Les businessmen s’inquiètent du climat

Attention, ne pas oublier le climat… Dans leur rapport qui servira de base aux discussions du Forum de Davos, les experts du Forum économique mondial (WEF) ont tenté d’évaluer les risques qui pèseront en 2008 sur le business planétaire. Comme on peut s’en douter, ce sont d’abord la peur d’une nouvelle baisse du dollar US, la crainte d’une récession aux Etats-Unis ou d’un ralentissement de la croissance chinoise, qui pèseront le plus sur le climat des affaires de cette année, selon les experts du WEF. Mais pour une fois, ils n’ont pas oublié de regarder ce qui se passe sur d’autres fronts: la sécurité alimentaire et le climat.

Sur la bouffe, le rapport rappelle que les réserves alimentaires mondiales sont au plus bas depuis 25 ans… Et les prix s’envolent: celui du blé a doublé en 2007, quand le maïs s’envolait de 50%. En Chine, la viande de porc a cru de 70%, le prix des légumes de 30%, et celui de l’huile de cuisine de 34%. Les hausses frappent aussi les pays riches: +4,7% de hausse des prix alimentaires en Grande-Bretagne, et 4,4% de hausse aux Etats-Unis, le double de la hausse de l’indice des prix hors produits non-alimentaires et énergie.

Avec des prix qui ont plutôt de bonne raisons de poursuivre leur envolée, le WEF s’inquiète des conséquences sur la stabilité politique des pays: les grandes manifestations qu’a connu le Mexique en raison du prix de la tortilla, les émeutes dans l’Ouest du Bengale (Inde) et la journée de protestation en Italie contre le prix de la pasta ne sont pas bonnes pour le climat des affaires. Et du coup, de nombreux pays doivent reactiver des mécanismes de subventions pour atténuer le choc alimentaire sur les consommateurs, ce qui n’est évidemment pas la tasse de thé des tenants de l’ultra-libéralisme…

Pourquoi ces hausses alimentaires? D’abord en raison de la démographie, principalement en Asie (Inde, Chine…) et des changements alimentaires: un chinois mange quatre fois plus de viande aujourd’hui qu’en 1950. Pour faire de la viande, il faut beaucoup de céréales… Et comme la population continue de grimper… La seconde cause, que le WEF voit plutôt comme facteur aggravant pour la décennie à venir, est le boom des agrocarburants. Notamment aux Etats-Unis, véritable grenier à maïs planétaire: en 2010, le tiers de la production sera consacrée aux agrocarburants.

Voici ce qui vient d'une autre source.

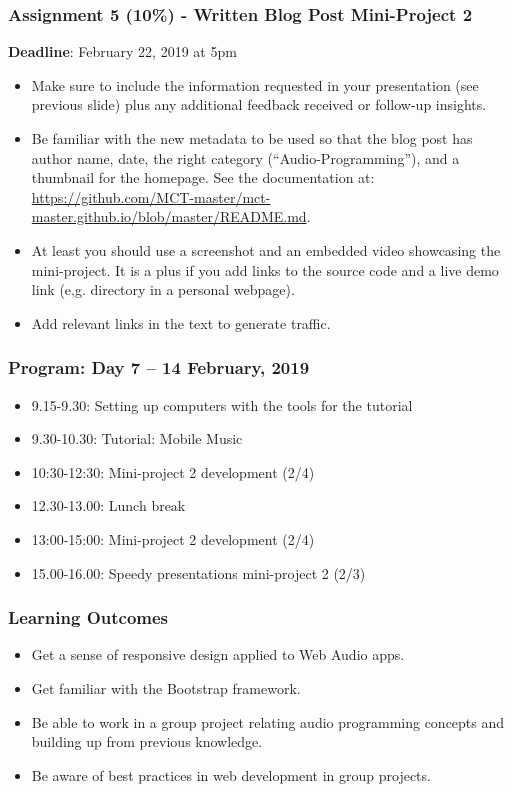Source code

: \documentclass[screen, aspectratio=43]{beamer}
\begin{document}
%
\begin{frame}
\frametitle{Assignment 5 (10\%) - Written Blog Post Mini-Project 2}
\textbf{Deadline}: February 22, 2019 at 5pm
\begin{itemize}
\item Make sure to include the information requested in your presentation (see previous slide) plus any additional feedback received or follow-up insights.
\item Be familiar with the new metadata to be used so that the blog post has author name, date, the right category (``Audio-Programming''), and a thumbnail for the homepage. See the documentation at: \url{https://github.com/MCT-master/mct-master.github.io/blob/master/README.md}.
\item At least you should use a screenshot and an embedded video showcasing the mini-project. It is a plus if you add links to the source code and a live demo link (e,g. directory in a personal webpage).
\item Add relevant links in the text to generate traffic.
\end{itemize}
\end{frame}
%
\begin{frame}
\frametitle{Program: Day 7 -- 14 February, 2019}
\begin{itemize}
\item 9.15-9.30: Setting up computers with the tools for the tutorial
\item 9.30-10.30: Tutorial: Mobile Music
\item 10:30-12:30: Mini-project 2 development (2/4)
\item 12.30-13.00: Lunch break
\item 13:00-15:00: Mini-project 2 development (2/4)
\item 15.00-16.00: Speedy presentations mini-project 2 (2/3)
\end{itemize}
\end{frame}
%
\begin{frame}
\frametitle{Learning Outcomes}
\begin{itemize}
\item Get a sense of responsive design applied to Web Audio apps.
\item Get familiar with the Bootstrap framework.
\item Be able to work in a group project relating audio programming concepts and building up from previous knowledge.
\item Be aware of best practices in web development in group projects.
\end{itemize}
\end{frame}
\end{document}
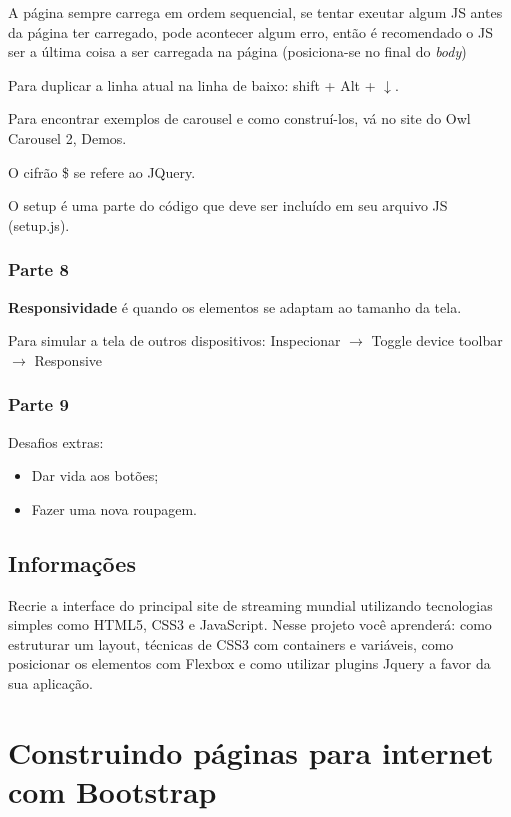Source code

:\documentclass[12pt,a4paper]{article}
\begin{document}
	A página sempre carrega em ordem sequencial, se tentar exeutar algum JS antes da página ter carregado, pode acontecer algum erro, então é recomendado o JS ser a última coisa a ser carregada na página (posiciona-se no final do \textit{body})
	
	Para duplicar a linha atual na linha de baixo: shift + Alt + $\downarrow$.
	
	Para encontrar exemplos de carousel e como construí-los, vá no site do Owl Carousel 2, Demos.
	
	O cifrão \$ se refere ao JQuery.
	
	O setup é uma parte do código que deve ser incluído em seu arquivo JS (setup.js).
	
	\subsubsection{Parte 8}
	
	\textbf{Responsividade} é quando os elementos se adaptam ao tamanho da tela.
	
	Para simular a tela de outros dispositivos: Inspecionar $\rightarrow$ Toggle device toolbar $\rightarrow$ Responsive
	
	\subsubsection{Parte 9}
	
	Desafios extras:
	\begin{itemize}
		\item Dar vida aos botões;
		\item Fazer uma nova roupagem.
	\end{itemize}
	
	\subsection{Informações}
	
	Recrie a interface do principal site de streaming mundial utilizando tecnologias simples como HTML5, CSS3 e JavaScript. Nesse projeto você aprenderá: como estruturar um layout, técnicas de CSS3 com containers e variáveis, como posicionar os elementos com Flexbox e como utilizar plugins Jquery a favor da sua aplicação.
	
	\section{Construindo páginas para internet com Bootstrap}
	
\end{document}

Sur le long terme, le WEF s’inquiète de l’impact du réchauffement planétaire. Tout en soulignant que l’effort d’amélioration d’efficacité énergétique marque le pas (ce qui est vrai du moins dans les pays industrialisés), il souligne aussi que le revival du nucléaire n’est pas sans poser de problème. Car les pays qui s’intéressent à cette source d’énergie sont tentés de disposer de leur propre capacité de production du combustible pour échapper au diktat des producteurs actuels (cf Iran). «Si cela devait se produire, les structures internationales qui gouvernent le nucléaire serait brisées et le risque de prolifération augmenterait dangereusement», s’inquiète le rapport.

Au passage, les experts se soucient du retard qui risque d’être pris en matière de lutte contre le réchauffement planétaire: «L’effort contre le changement climatique pourrait être en danger si l’économie mondiale devait s’affaiblir alors que beaucoup de décisions politiques, économiques et d’investissements doivent être prises au cours des cinq prochaines années». Qui ajoutent: «L’inaction sur les risques à long terme [sécurité alimentaire et climat] affaiblira la capacité globale à relever les futurs défis». Si même les idéologues de la mondialisation tirent la sonnette…

9 commentaires

  1. « Et du coup, de nombreux pays doivent reactiver des mécanismes de subventions pour atténuer le choc alimentaire sur les consommateurs, ce qui n’est évidemment pas la tasse de thé des tenants de l’ultra-libéralisme… »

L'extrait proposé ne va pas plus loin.